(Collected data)
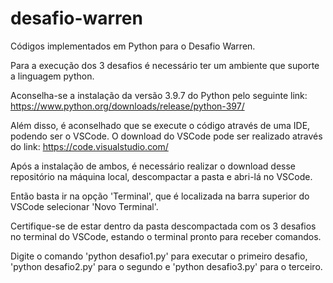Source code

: # desafio-warren
Códigos implementados em Python para o Desafio Warren.

Para a execução dos 3 desafios é necessário ter um ambiente que suporte a linguagem python.

Aconselha-se a instalação da versão 3.9.7 do Python pelo seguinte link: https://www.python.org/downloads/release/python-397/

Além disso, é aconselhado que se execute o código através de uma IDE, podendo ser o VSCode. O download do VSCode pode ser realizado através do link: https://code.visualstudio.com/

Após a instalação de ambos, é necessário realizar o download desse repositório na máquina local, descompactar a pasta e abri-lá no VSCode.

Então basta ir na opção 'Terminal', que é localizada na barra superior do VSCode selecionar 'Novo Terminal'.

Certifique-se de estar dentro da pasta descompactada com os 3 desafios no terminal do VSCode, estando o terminal pronto para receber comandos.

Digite o comando 'python desafio1.py' para executar o primeiro desafio, 'python desafio2.py' para o segundo e 'python desafio3.py' para o terceiro.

■ WORK REQUIRED:
From the line containing "Aconselha-se a instalação" down to the final line of the data, write out every line exactly; both the first and last of these belong in your answer, and nothing else does.

■ ANSWER SECTION:
Aconselha-se a instalação da versão 3.9.7 do Python pelo seguinte link: https://www.python.org/downloads/release/python-397/

Além disso, é aconselhado que se execute o código através de uma IDE, podendo ser o VSCode. O download do VSCode pode ser realizado através do link: https://code.visualstudio.com/

Após a instalação de ambos, é necessário realizar o download desse repositório na máquina local, descompactar a pasta e abri-lá no VSCode.

Então basta ir na opção 'Terminal', que é localizada na barra superior do VSCode selecionar 'Novo Terminal'.

Certifique-se de estar dentro da pasta descompactada com os 3 desafios no terminal do VSCode, estando o terminal pronto para receber comandos.

Digite o comando 'python desafio1.py' para executar o primeiro desafio, 'python desafio2.py' para o segundo e 'python desafio3.py' para o terceiro.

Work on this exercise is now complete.